If we enter a processing object such as Machine Learning, we can see the following image:

Each object allows you to add more files that will be compiled at the time of execution.

In the case of visualization objects, they are Kubes designed with the DataKubes visualization tool, as seen in our demo project:

Global Files

It is possible to create global files that are shared among objects of the same type throughout the project. These are useful for creating libraries and functions that will be shared across all objects in the same language.

To create a global file, it is created from any object in the project by clicking on "Create File":

When you create global files, they can be seen in the list on the left, as shown in the image:

Connecting to the Project's Data Repository

Every project, when created, defines the working repository. The repository contains the data tables that will be used in the project's objects. This repository is defined at the time of project creation in DK-DW, as shown in the following image:

🚧

Once the project is created, the repository cannot be changed. We recommend cloning the project.
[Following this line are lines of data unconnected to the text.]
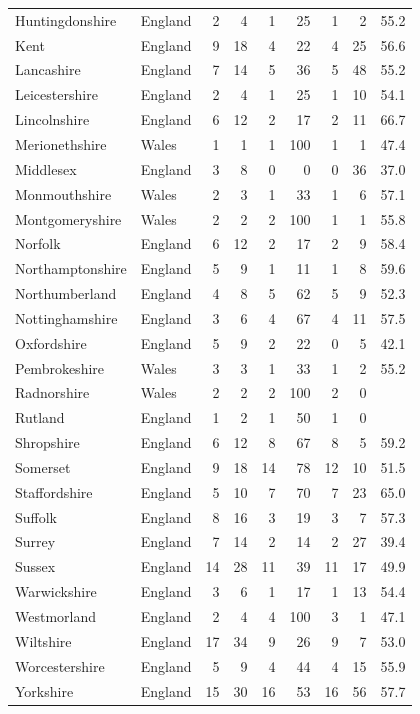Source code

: \documentclass[11pt,a4paper]{article}
\begin{document}
\begin{scriptsize}
\begin{longtable}{llrrrrrrr}
Huntingdonshire & England & 2 & 4 & 1 & 25 & 1 & 2 & 55.2\\
Kent & England & 9 & 18 & 4 & 22 & 4 & 25 & 56.6\\
Lancashire & England & 7 & 14 & 5 & 36 & 5 & 48 & 55.2\\
Leicestershire & England & 2 & 4 & 1 & 25 & 1 & 10 & 54.1\\
Lincolnshire & England & 6 & 12 & 2 & 17 & 2 & 11 & 66.7\\
Merionethshire & Wales & 1 & 1 & 1 & 100 & 1 & 1 & 47.4\\
Middlesex & England & 3 & 8 & 0 & 0 & 0 & 36 & 37.0\\
Monmouthshire & Wales & 2 & 3 & 1 & 33 & 1 & 6 & 57.1\\
Montgomeryshire & Wales & 2 & 2 & 2 & 100 & 1 & 1 & 55.8\\
Norfolk & England & 6 & 12 & 2 & 17 & 2 & 9 & 58.4\\
Northamptonshire & England & 5 & 9 & 1 & 11 & 1 & 8 & 59.6\\
Northumberland & England & 4 & 8 & 5 & 62 & 5 & 9 & 52.3\\
Nottinghamshire & England & 3 & 6 & 4 & 67 & 4 & 11 & 57.5\\
Oxfordshire & England & 5 & 9 & 2 & 22 & 0 & 5 & 42.1\\
Pembrokeshire & Wales & 3 & 3 & 1 & 33 & 1 & 2 & 55.2\\
Radnorshire & Wales & 2 & 2 & 2 & 100 & 2 & 0 & \\
Rutland & England & 1 & 2 & 1 & 50 & 1 & 0 & \\
Shropshire & England & 6 & 12 & 8 & 67 & 8 & 5 & 59.2\\
Somerset & England & 9 & 18 & 14 & 78 & 12 & 10 & 51.5\\
Staffordshire & England & 5 & 10 & 7 & 70 & 7 & 23 & 65.0\\
Suffolk & England & 8 & 16 & 3 & 19 & 3 & 7 & 57.3\\
Surrey & England & 7 & 14 & 2 & 14 & 2 & 27 & 39.4\\
Sussex & England & 14 & 28 & 11 & 39 & 11 & 17 & 49.9\\
Warwickshire & England & 3 & 6 & 1 & 17 & 1 & 13 & 54.4\\
Westmorland & England & 2 & 4 & 4 & 100 & 3 & 1 & 47.1\\
Wiltshire & England & 17 & 34 & 9 & 26 & 9 & 7 & 53.0\\
Worcestershire & England & 5 & 9 & 4 & 44 & 4 & 15 & 55.9\\
Yorkshire & England & 15 & 30 & 16 & 53 & 16 & 56 & 57.7\\
\bottomrule\end{longtable}\end{scriptsize}
\end{document}
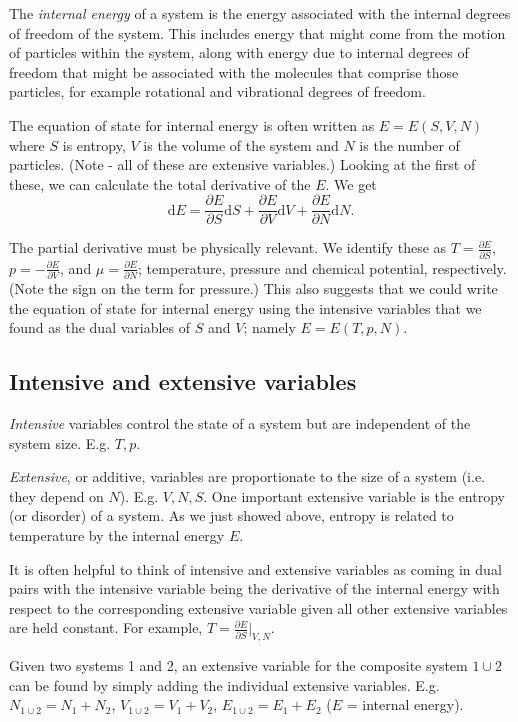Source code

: The \emph{internal energy} of a system is the energy associated with the internal degrees of freedom of the system. This includes energy that might come from the motion of particles within the system, along with energy due to internal degrees of freedom that might be associated with the molecules that comprise those particles, for example rotational and vibrational degrees of freedom. 

The equation of state for internal energy is often written as $E = E(S,V,N)$ where $S$ is entropy, $V$ is the volume of the system and $N$ is the number of particles. (Note - all of these are extensive variables.)
Looking at the first of these, we can calculate the total derivative of the $E$. We get
$$
	\mathrm{d}E = \frac{\partial E}{\partial S}\mathrm{d}S +  \frac{\partial E}{\partial V}\mathrm{d}V +  \frac{\partial E}{\partial N}\mathrm{d}N.  
$$

The partial derivative must be physically relevant. We identify these as $T =  \frac{\partial E}{\partial S}$, $p = -\frac{\partial E}{\partial V}$, and $\mu = \frac{\partial E}{\partial N}$; temperature, pressure and chemical potential, respectively. (Note the sign on the term for pressure.) This also suggests that we could write the equation of state for internal energy using the intensive variables that we found as the dual variables of $S$ and $V$; namely $E = E(T,p,N)$.

\subsection{Intensive and extensive variables}

\emph{Intensive} variables control the state of a system but are independent of the system size. E.g. $T,p$.

\emph{Extensive}, or additive, variables are proportionate to the size of a system (i.e. they depend on $N$). E.g. $V,N,S$.
One important extensive variable is the entropy (or disorder) of a system. As we just showed above, entropy is related to temperature by the internal energy $E$.

It is often helpful to think of intensive and extensive variables as coming in dual pairs with the intensive variable being the derivative of the internal energy with respect to the corresponding extensive variable given all other extensive variables are held constant. For example, $T = \frac{\partial E}{\partial S}\vert_{V,N}$.

Given two systems 1 and 2, an extensive variable for the composite system $1\cup2$ can be found by simply adding the individual extensive variables. E.g. $N_{1\cup2} = N_1 + N_2$, $V_{1\cup2} = V_1 + V_2$, $E_{1\cup2} = E_1 + E_2$ ($E$ = internal energy).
Once the repository has been defined in the project, all objects will point to this repository to retrieve their data.

Development Objects

In the development objects in your developer environment, there are instructions on how to consume the repository defined in the project that is part of the object. For example, in our Python or PHP object, you can find a file called *welcome.py / welcome.php, which can be seen in the following image:

The content of this welcome file provides information on how to connect to the project's repository, depending on the selected platform.

Running Projects and Their Objects

Each object in a project, depending on whether it is supported by its type, can be run individually. For example, in the case of Processing Objects, we can see the following image:

Where the Run button allows you to view the execution flow of the object.

For serverless or daemon-type objects, they show additional options such as restart, turn on, and turn off to control the services provided by these objects. For example, in the following image:

In addition to control options, the system allows you to display the current status of the serverless container.

Cloning Projects and Objects

In the Data Workshop, we allow you to clone projects or objects within a project to streamline code or object reuse. This simplifies the work done and allows you to execute that work in another repository. When you clone an object, it will be cloned within the project to which the original object belongs. In the case of cloning projects, it allows you to clone a project and define a different repository.

🚧

Cloning a project to another repository

When you clone a project to another data repository, it is important to recreate the tables used by the project, as they will not be cloned to the destination repository during cloning.

Scheduling Automatic Project Execution

Once your project is ready, you can schedule its automatic execution by clicking on "Schedule Execution" in the project list:

This will open the scheduling screen, which allows you to adjust the execution status, which can be:
Enabled - Enabled
Paused - Paused
Disabled - Disabled

You can also configure the settings for the months, days, and days of the week when you want the project to run.

🚧

Project Execution Hours

The execution of projects depends on the configuration set by the user, designed this way for dynamic load management.